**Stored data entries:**
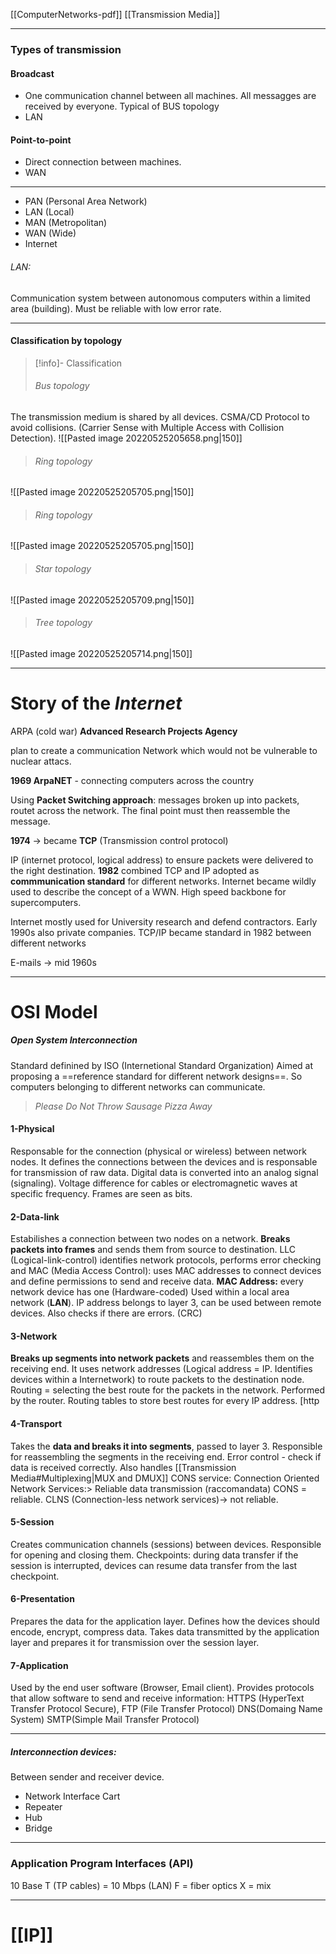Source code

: [[ComputerNetworks-pdf]]
[[Transmission Media]]

---
### Types of transmission
#### Broadcast
- One communication channel between all machines. All messagges are received by everyone. Typical of BUS topology
- LAN
#### Point-to-point
- Direct connection between machines. 
- WAN

---

- PAN (Personal Area Network)
- LAN (Local)
- MAN (Metropolitan)
- WAN (Wide)
- Internet

###### LAN: 
Communication system between autonomous computers within a limited area (building). Must be reliable with low error rate. 

---
#### Classification by topology

>[!info]- Classification
>###### Bus topology 
The transmission medium is shared by all devices. 
CSMA/CD Protocol to avoid collisions. (Carrier Sense with Multiple Access with Collision Detection). 
![[Pasted image 20220525205658.png|150]]
> ######  Ring topology
![[Pasted image 20220525205705.png|150]]
> ######  Ring topology
![[Pasted image 20220525205705.png|150]]
> ###### Star topology 
![[Pasted image 20220525205709.png|150]]
> ###### Tree topology  
![[Pasted image 20220525205714.png|150]]


---

# Story of the *Internet*

ARPA (cold war)
**Advanced Research Projects Agency**

plan to create a communication Network which would not be vulnerable to nuclear attacs. 

**1969 ArpaNET** - connecting computers across the country

Using **Packet Switching approach**: messages broken up into packets, routet across the network. The final point must then reassemble the message. 

**1974** -> became **TCP** (Transmission control protocol)

IP (internet protocol, logical address) to ensure packets were delivered to the right destination. 
**1982** combined TCP and IP adopted as **commmunication standard** for different networks. 
Internet became wildly used to describe the concept of a WWN. 
High speed backbone for supercomputers. 

Internet mostly used for University research and defend contractors. Early 1990s also private companies. 
TCP/IP became standard  in 1982 between different networks

E-mails -> mid 1960s 

---



# OSI Model
##### **Open System Interconnection**

Standard definined by ISO (Internetional Standard Organization)
Aimed at proposing a ==reference standard for different network designs==. So computers belonging to different networks can communicate. 


> _Please Do Not Throw Sausage Pizza Away_

#### 1-Physical 
Responsable for the connection (physical or wireless) between network nodes. It defines the connections between the devices and is responsable for transmission of raw data.
Digital data is converted into an analog signal (signaling). Voltage difference for cables or electromagnetic waves at specific frequency. Frames are seen as bits. 

#### 2-Data-link 
Estabilishes a connection between two nodes on a network. **Breaks packets into frames** and sends them from source to destination. LLC (Logical-link-control) identifies network protocols, performs error checking and MAC (Media Access Control): uses MAC addresses to connect devices and define permissions to send and receive data. 
**MAC Address:** every network device has one (Hardware-coded) Used within a local area network (**LAN**). IP address belongs to layer 3, can be used between remote devices. 
Also checks if there are errors. (CRC)

#### 3-Network
**Breaks up segments into network packets** and reassembles them on the receiving end. It uses network addresses (Logical address = IP. Identifies devices within a Internetwork) to route packets to the destination node. 
Routing = selecting the best route for the packets in the network. Performed by the router. 
Routing tables to store best routes for every IP address. 
[http

#### 4-Transport 
Takes the **data and breaks it into segments**, passed to layer 3. Responsible for reassembling the segments in the receiving end. Error control - check if data is received correctly.
Also handles [[Transmission Media#Multiplexing|MUX and DMUX]]
CONS service: Connection Oriented Network Services:> Reliable data transmission (raccomandata)
CONS = reliable. CLNS (Connection-less network services)-> not reliable. 
#### 5-Session
Creates communication channels (sessions) between devices. Responsible for opening and closing them. Checkpoints: during data transfer if the session is interrupted, devices can resume data transfer from the last checkpoint. 
#### 6-Presentation 
Prepares the data for the application layer. Defines how the devices should encode, encrypt, compress data. Takes data transmitted by the application layer and prepares it for transmission over the session layer. 
#### 7-Application
Used by the end user software (Browser, Email client). Provides protocols that allow software to send and receive information: HTTPS (HyperText Transfer Protocol Secure), FTP (File Transfer Protocol) DNS(Domaing Name System) SMTP(Simple Mail Transfer Protocol)

---

##### Interconnection devices: 
Between sender and receiver device. 

- Network Interface Cart
- Repeater 
- Hub
- Bridge

---
### Application Program Interfaces (API)
10 Base T (TP cables) = 10 Mbps (LAN)
F = fiber optics 
X = mix 

---

# [[IP]]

**The task:** Every line above with the word "protocols" is to be copied out.

**Written answer:**
Estabilishes a connection between two nodes on a network. **Breaks packets into frames** and sends them from source to destination. LLC (Logical-link-control) identifies network protocols, performs error checking and MAC (Media Access Control): uses MAC addresses to connect devices and define permissions to send and receive data. 
Used by the end user software (Browser, Email client). Provides protocols that allow software to send and receive information: HTTPS (HyperText Transfer Protocol Secure), FTP (File Transfer Protocol) DNS(Domaing Name System) SMTP(Simple Mail Transfer Protocol)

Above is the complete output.